Baseball bats ready, the Saudi-UAE street gang prepares to jump Qatar as deadline looms

Baseball bats ready, the Saudi-UAE street gang prepares to jump Qatar as deadline looms
The anti-Qatar gang appears to be taking its inspiration from Hollywood's bullies.
4 min read
03 Jul, 2017
The Warriors must escape rival local gangs in Walter Hill's classic 1979 movie [Getty]
The Saudi-led anti-Qatar gang are not only acting like bullies, they are also channelling the behaviour of street thugs, like those best portrayed in the cult classic movie The Warriors.

Qatar has shown a firm but conciliatory restraint. On Monday, Qatar officially responded to the demands in a document handed to Kuwait's ruler.

Details of the response were not immediately available, but Qatar has earlier said the demands "were made to be rejected", though it is likely Qatar signalled its willingness to negotiate some of the less contentious issues.

But the blockading countries, which consist of the UAE, Bahrain and Egypt in addition to ring-leader Saudi Arabia, are already escalating the situation, despite the 48-hour extension being granted to their ten-day deadline.

The foreign ministers of Egypt, Saudi Arabia, the UAE and Bahrain will meet in Cairo on Wednesday to discuss further sanctions against Qatar, according to Reuters.

"At the invitation of Foreign Minister Sameh Shoukry, there will be a quartet meeting of the foreign ministers of Egypt, Saudi Arabia, the United Arab Emirates and Bahrain in Cairo on Wednesday July 5 to follow up on the developing situation regarding relations with Qatar," Egyptian Foreign Ministry spokesman Ahmed Abu Zeid said in a statement.

It is not clear yet what any Saudi-led escalation will look like

Further sanctions

It is not clear yet what any Saudi-led escalation will look like, but fresh arrests, remarks, tweets, leaks and even political cartoons coming from those countries offer a frightening glimpse of what they may be hatching for Qatar.

Egypt's regime has now arrested the daughter and son-in-law of the Qatar-based cleric Youssef al-Qaradawi, a former "spiritual guide" of the Muslim Brotherhood.

They were nabbed from a Mediterranean coastal resort on Sunday over allegations of membership in a "terrorist organisation", a catch-all term used by the Sisi junta for their opponents.

Qaradawi was in 2015 sentenced to death in absentia. He is on a recent sanctions list by Egypt, Saudi Arabia, the UAE and Bahrain - and has previously been denied entry to the United States and the United Kingdom.

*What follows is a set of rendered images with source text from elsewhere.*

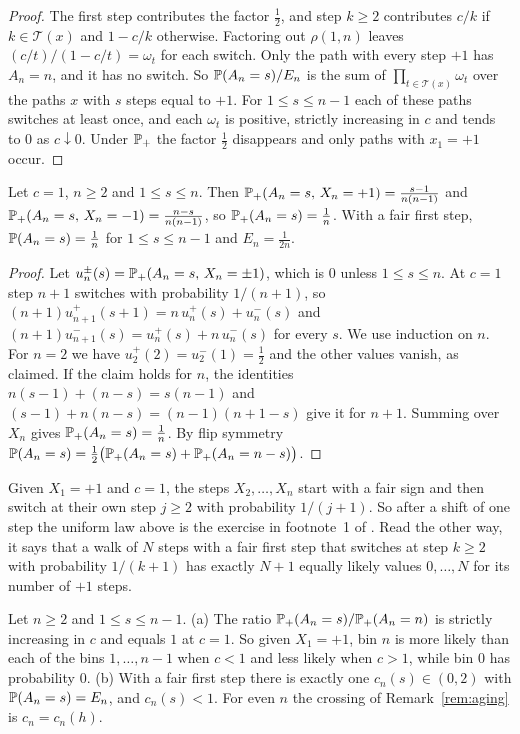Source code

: \begin{proof}
The first step contributes the factor $\frac12$, and step $k\ge2$ contributes $c/k$ if
$k\in\mathcal T(x)$ and $1-c/k$ otherwise. Factoring
out $\rho(1,n)$ leaves $(c/t)/(1-c/t)=\omega_t$ for each switch. Only the path with every step
$+1$ has $A_n=n$, and it has no switch. So $\Prob(A_n=s)/E_n$ is the sum of
$\prod_{t\in\mathcal T(x)}\omega_t$ over the paths $x$ with $s$ steps equal to $+1$. For
$1\le s\le n-1$ each of these paths switches at least once, and each $\omega_t$ is positive,
strictly increasing in $c$ and tends to $0$ as $c\downarrow0$. Under $\Prob_+$ the factor
$\frac12$ disappears and only paths with $x_1=+1$ occur.
\end{proof}

\begin{proposition}[exact law at $c=1$]\label{prop:D-uniform}
Let $c=1$, $n\ge2$ and $1\le s\le n$. Then $\Prob_+(A_n=s,\,X_n=+1)=\frac{s-1}{n(n-1)}$ and
$\Prob_+(A_n=s,\,X_n=-1)=\frac{n-s}{n(n-1)}$, so $\Prob_+(A_n=s)=\frac1n$. With a fair first
step, $\Prob(A_n=s)=\frac1n$ for $1\le s\le n-1$ and $E_n=\frac1{2n}$.
\end{proposition}

\begin{proof}
Let $u^\pm_n(s)=\Prob_+(A_n=s,\,X_n=\pm1)$, which is $0$ unless $1\le s\le n$. At $c=1$ step
$n+1$ switches with probability $1/(n+1)$, so $(n+1)u^+_{n+1}(s+1)=n\,u^+_n(s)+u^-_n(s)$ and
$(n+1)u^-_{n+1}(s)=u^+_n(s)+n\,u^-_n(s)$ for every $s$. We use induction on $n$. For $n=2$ we
have $u^+_2(2)=u^-_2(1)=\frac12$ and the other values vanish, as claimed. If the claim holds for
$n$, the identities $n(s-1)+(n-s)=s(n-1)$ and $(s-1)+n(n-s)=(n-1)(n+1-s)$ give it for $n+1$.
Summing over $X_n$ gives $\Prob_+(A_n=s)=\frac1n$. By flip symmetry
$\Prob(A_n=s)=\frac12\bigl(\Prob_+(A_n=s)+\Prob_+(A_n=n-s)\bigr)$.
\end{proof}

Given $X_1=+1$ and $c=1$, the steps $X_2,\dots,X_n$ start with a fair sign and then switch at
their own step $j\ge2$ with probability $1/(j+1)$. So after a shift of one step the uniform law
above is the exercise in footnote~1 of \cite{evw2020}. Read the other way, it says that a walk
of $N$ steps with a fair first step that switches at step $k\ge2$ with probability $1/(k+1)$ has
exactly $N+1$ equally likely values $0,\dots,N$ for its number of $+1$ steps.

\begin{corollary}[crossings]\label{cor:D-fixed}
Let $n\ge2$ and $1\le s\le n-1$. \textup{(a)} The ratio $\Prob_+(A_n=s)/\Prob_+(A_n=n)$ is
strictly increasing in $c$ and equals $1$ at $c=1$. So given $X_1=+1$, bin $n$ is more likely
than each of the bins $1,\dots,n-1$ when $c<1$ and less likely when $c>1$, while bin $0$ has
probability $0$. \textup{(b)} With a fair first step there is exactly one
$c_n(s)\in(0,2)$ with $\Prob(A_n=s)=E_n$, and $c_n(s)<1$. For even $n$ the crossing of
Remark~\ref{rem:aging} is $c_n=c_n(h)$.
\end{corollary}

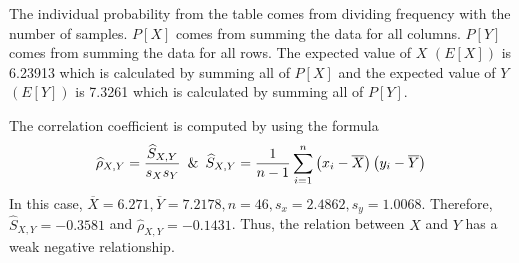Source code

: \noindent The individual probability from the table comes from dividing frequency with the number of samples. $P[X]$ comes from summing the data for all columns. $P[Y]$ comes from summing the data for all rows. The expected value of $X$ $(E[X])$ is 6.23913 which is calculated by summing all of $P[X]$ and the expected value of $Y$ $(E[Y])$ is 7.3261 which is calculated by summing all of $P[Y]$.
\begin{figure}[h!]
\end{figure}\newpage
The correlation coefficient is computed by using the formula 
\begin{displaymath}
    \widehat{\rho}_{X, Y} = \dfrac{\widehat{S}_{X, Y}}{s_Xs_Y} \enskip \& \enskip \widehat{S}_{X, Y}=\dfrac{1}{n-1}\displaystyle\sum\limits^n_{i=1}\left(x_i-\overline{X}\right)\left(y_i-\overline{Y}\right)
\end{displaymath}
In this case, \(\overline{X} = 6.271, \overline{Y} = 7.2178, n = 46, s_x = 2.4862, s_y = 1.0068\). Therefore, \(\widehat{S}_{X, Y} = -0.3581\) and \(\widehat{\rho}_{X, Y} = -0.1431\). Thus, the relation between $X$ and $Y$ has a weak negative relationship.\\
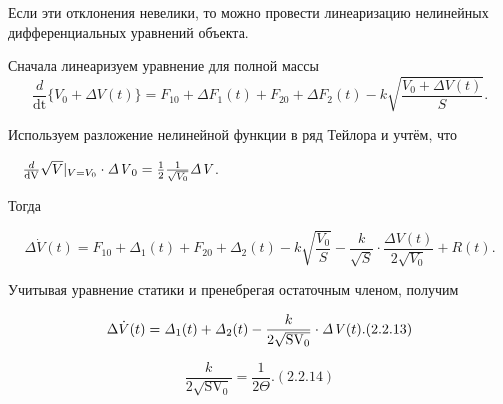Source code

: 		Если эти отклонения невелики, то можно провести линеаризацию нелинейных дифференциальных уравнений объекта.



		Снача­ла линеаризуем уравнение для полной массы
\begin{equation*}
\frac
d{{\text{dt}}}\{V_0+\mathit{\Delta  V}(t)\}=F_{10}+\mathit{\Delta  F}_1(t)+F_{20}+\mathit{\Delta  F}_2(t)-k\sqrt{\frac{V_0+\mathit{\Delta  V}(t)}
	S}.
\end{equation*}

		Используем разложение нелинейной функции в ряд Тейлора и учтём, что



	\ \  $\frac d{\normalsubformula{\text{dV}}}\sqrt V|_{V=V_0}\cdot \mathit{\Delta V}_0=\frac 1 2\frac 1{\sqrt{V_0}}\mathit{\Delta V}$.



		Тогда


\begin{equation*}
\Delta \dot V(t)=F_{10}+\mathit{\Delta  }_1(t)+F_{20}+\mathit{\Delta  }_2(t)-k\sqrt{\frac{V_0} S}-\frac k{\sqrt S}\cdot
\frac{\mathit{\Delta V}(t)}{2\sqrt{V_0}}+R(t).
\end{equation*}

		Учитывая уравнение статики и пренебрегая остаточным членом, получим



\begin{equation}\label{key}
		\Delta \dot V(t)=\mathit{\Delta  }_1(t)+\mathit{\Delta  }_2(t)-\frac k{2\sqrt{\normalsubformula{\text{SV}}_0}}\cdot
		\mathit{\Delta V}(t). (2.2.13)
\end{equation}




\begin{equation}\label{key}
		  \frac k{2\sqrt{\text{SV}_{0}}}=\frac 1{2Θ}.  (2.2.14)
\end{equation}

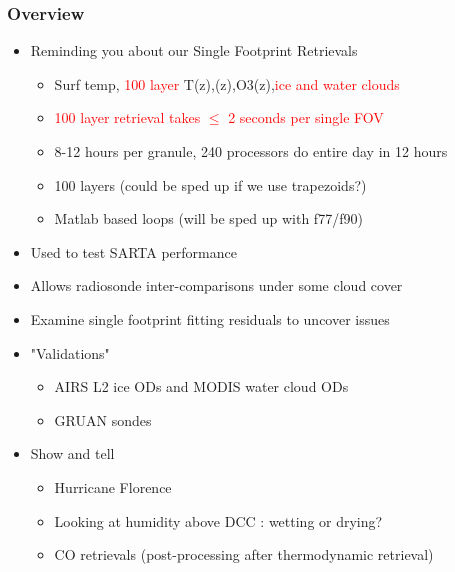 \documentclass[10pt,t]{beamer}
\begin{document}
\begin{frame}
  \frametitle{Overview}

  \begin{itemize}
  \item Reminding you about our Single Footprint Retrievals
    \begin{itemize}
    \item Surf temp, \textcolor{red}{100 layer}
      T(z),\water(z),O3(z),\textcolor{red}{ice and water clouds}    
    \item \textcolor{red}{100 layer retrieval takes $\le$ 2 seconds per
        single FOV}    
    \item 8-12 hours per granule, 240 processors do entire day in 12 hours
    \item 100 layers (could be sped up if we use trapezoids?)
    \item Matlab based loops (will be sped up with f77/f90)
    \end{itemize}
  \item Used to test SARTA performance
  \item Allows radiosonde inter-comparisons under some cloud cover
  \item Examine single footprint fitting residuals to uncover issues
  \item "Validations"
    \begin{itemize}
    \item AIRS L2 ice ODs and MODIS water cloud ODs
    \item GRUAN sondes
    \end{itemize}
  \item Show and tell
    \begin{itemize}
    \item Hurricane Florence
    \item Looking at humidity above DCC : wetting or drying?
    \item CO retrievals (post-processing after thermodynamic retrieval)
    \end{itemize}
  \end{itemize}
\end{frame}
\end{document}
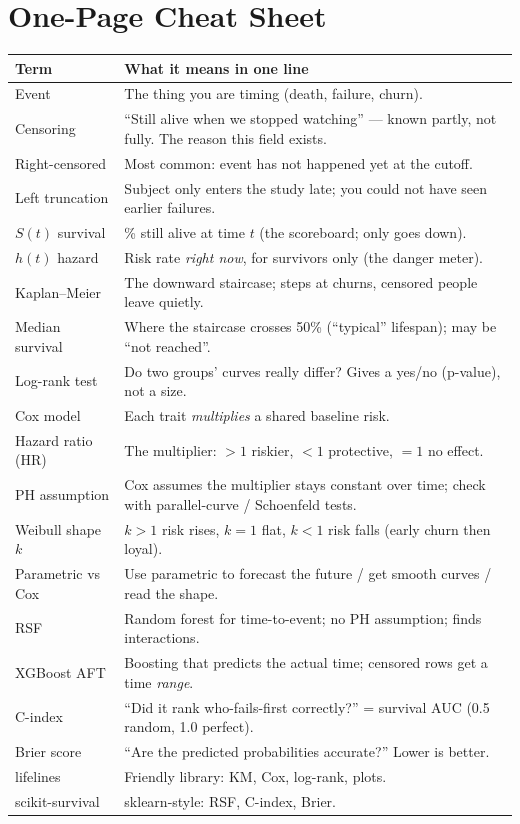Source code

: \documentclass[11pt]{article}
\begin{document}
\section{One-Page Cheat Sheet}
\begin{center}
\renewcommand{\arraystretch}{1.35}
\begin{tabular}{@{}p{3.1cm}p{12.3cm}@{}}
\toprule
\textbf{Term} & \textbf{What it means in one line} \\
\midrule
Event & The thing you are timing (death, failure, churn). \\
Censoring & ``Still alive when we stopped watching'' --- known partly, not fully. The reason this field exists. \\
Right-censored & Most common: event has not happened yet at the cutoff. \\
Left truncation & Subject only enters the study late; you could not have seen earlier failures. \\
$S(t)$ survival & \% still alive at time $t$ (the scoreboard; only goes down). \\
$h(t)$ hazard & Risk rate \emph{right now}, for survivors only (the danger meter). \\
Kaplan--Meier & The downward staircase; steps at churns, censored people leave quietly. \\
Median survival & Where the staircase crosses 50\% (``typical'' lifespan); may be ``not reached''. \\
Log-rank test & Do two groups' curves really differ? Gives a yes/no (p-value), not a size. \\
Cox model & Each trait \emph{multiplies} a shared baseline risk. \\
Hazard ratio (HR) & The multiplier: $>1$ riskier, $<1$ protective, $=1$ no effect. \\
PH assumption & Cox assumes the multiplier stays constant over time; check with parallel-curve / Schoenfeld tests. \\
Weibull shape $k$ & $k>1$ risk rises, $k=1$ flat, $k<1$ risk falls (early churn then loyal). \\
Parametric vs Cox & Use parametric to forecast the future / get smooth curves / read the shape. \\
RSF & Random forest for time-to-event; no PH assumption; finds interactions. \\
XGBoost AFT & Boosting that predicts the actual time; censored rows get a time \emph{range}. \\
C-index & ``Did it rank who-fails-first correctly?'' = survival AUC (0.5 random, 1.0 perfect). \\
Brier score & ``Are the predicted probabilities accurate?'' Lower is better. \\
lifelines & Friendly library: KM, Cox, log-rank, plots. \\
scikit-survival & sklearn-style: RSF, C-index, Brier. \\
\bottomrule
\end{tabular}
\end{center}
\end{document}
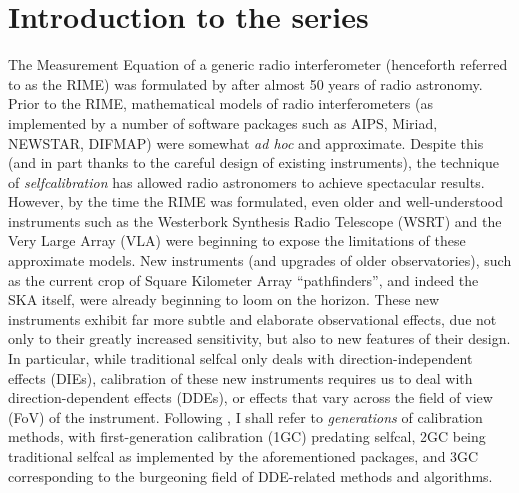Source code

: \documentclass{aa}
\begin{document}

\maketitle

\section*{Introduction to the series}

The Measurement Equation of a generic radio interferometer (henceforth referred to as the RIME) was formulated by \citet{ME1} after almost 50 years of radio astronomy. Prior to the RIME, mathematical models of radio interferometers (as implemented by a number of software packages such as AIPS, Miriad, NEWSTAR, DIFMAP) were somewhat \emph{ad hoc} and approximate. Despite this (and in part thanks to the careful design of existing instruments), the technique of {\em selfcalibration} \citep{Cornwell:selfcal} has allowed radio astronomers to achieve spectacular results. However, by the time the RIME was formulated, even older and well-understood instruments such as the Westerbork Synthesis Radio Telescope (WSRT) and the Very Large Array (VLA) were beginning to expose the limitations of these approximate models. New instruments (and upgrades of older observatories), such as the current crop of Square Kilometer Array \citep{Schilizzi:SKA} ``pathfinders'', and indeed the SKA itself, were already beginning to loom on the horizon. These new instruments exhibit far more subtle and elaborate observational effects, due not only to their greatly increased sensitivity, but also to new features of their design. In particular, while traditional selfcal only deals with direction-independent effects (DIEs), calibration of these new instruments requires us to deal with direction-dependent effects (DDEs), or effects that vary across the field of view (FoV) of the instrument. Following \citet{meqtrees}, I shall refer to \emph{generations} of calibration methods, with first-generation calibration (1GC) predating selfcal, 2GC being traditional selfcal as implemented by the aforementioned packages, and 3GC corresponding to the burgeoning field of DDE-related methods and algorithms. 
\end{document}
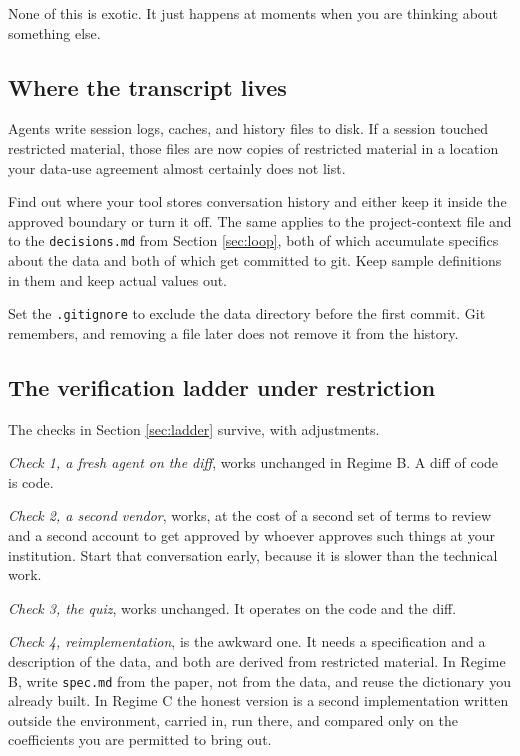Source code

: \documentclass[11pt,a4paper]{article}
\newcommand{\code}[1]{\texttt{\small #1}}
\begin{document}
None of this is exotic. It just happens at moments when you are thinking about
something else.

\subsection{Where the transcript lives}

Agents write session logs, caches, and history files to disk. If a session
touched restricted material, those files are now copies of restricted material in
a location your data-use agreement almost certainly does not list.

Find out where your tool stores conversation history and either keep it inside
the approved boundary or turn it off. The same applies to the project-context
file and to the \code{decisions.md} from Section \ref{sec:loop}, both of which
accumulate specifics about the data and both of which get committed to git. Keep
sample definitions in them and keep actual values out.

Set the \code{.gitignore} to exclude the data directory before the first commit.
Git remembers, and removing a file later does not remove it from the history.

\subsection{The verification ladder under restriction}

The checks in Section \ref{sec:ladder} survive, with adjustments.

\emph{Check 1, a fresh agent on the diff}, works unchanged in Regime B. A diff of
code is code.

\emph{Check 2, a second vendor}, works, at the cost of a second set of terms to
review and a second account to get approved by whoever approves such things at
your institution. Start that conversation early, because it is slower than the
technical work.

\emph{Check 3, the quiz}, works unchanged. It operates on the code and the diff.

\emph{Check 4, reimplementation}, is the awkward one. It needs a specification
and a description of the data, and both are derived from restricted material. In
Regime B, write \code{spec.md} from the paper, not from the data, and
reuse the dictionary you already built. In Regime C the honest version is a
second implementation written outside the environment, carried in, run there, and
compared only on the coefficients you are permitted to bring out.
\end{document}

Hundreds of Brotherhood members have been killed in Egypt and thousands arrested in a sweeping crackdown following a military coup against democratically elected Islamist President Mohammed Morsi in 2013.

The UAE's ambassador to Russia, Omar Ghobash, warned last week that further sanctions could be imposed on Qatar, in addition to the inhumane blockade already in place.

As well as expelling Qatar from the six-member Gulf Cooperation Council, Riyadh and its allies could tell their economic partners to choose between business with them or with Doha, he told Britain's The Guardian newspapersuggesting the anti-Qatar camp could implement a BDS-like boycott of their Arab neighbour.

Of course, this may all be part of their psychological warfare against Doha. Egyptian MPs, many of whom seem to be thugs in suits, are suggesting Cairo could build a base on a Bahraini island near Qatar and send Egyptian troops there, but this sounds little more than a petty threat.

The most vulgar threats yet are those coming from Saudi media

Baseball bat diplomacy

On Monday, Dubai's kooky ex-police chief even tweeted that Qatar was "part of the UAE", suggesting Abu Dhabi intends to annex Qatar after the deadline.

Although they have so far spared no insult, "fake news", or outright blasphemy in the crisis with Qatar, they seemed to have hit a new low on Monday with a crude threat of violence against Qatar and its emir.

But perhaps the most vulgar threats yet are those coming from Saudi media. 

Okaz, a Saudi pro-government newspaper, listed possible new sanctions next to a baseball bat bashing a ball with the head of Qatar's emir painted on it. The list includes 'isolating Qatar from its Islamic and Arab surroundings', whatever that means.

The violent baseball bat motif was also used in a separate story related to further punishing Qatar.

It is hard to predict which way the crisis will go, given the lack of transparency and accountability in the countries leading the blockade, and the arbitrary and personal manner in which their leaders conduct their countries' most serious affairs.

However, judging from what their officials, so-called journalists and crude cartoonists are saying, one could expect more thuggery and bullying, inspired by Hollywood villains... and street gangs.

Said al-Arabi is a pseudonym. The author resides in a jurisdiction where the publication of their identity may create a security or freedom of movement issue.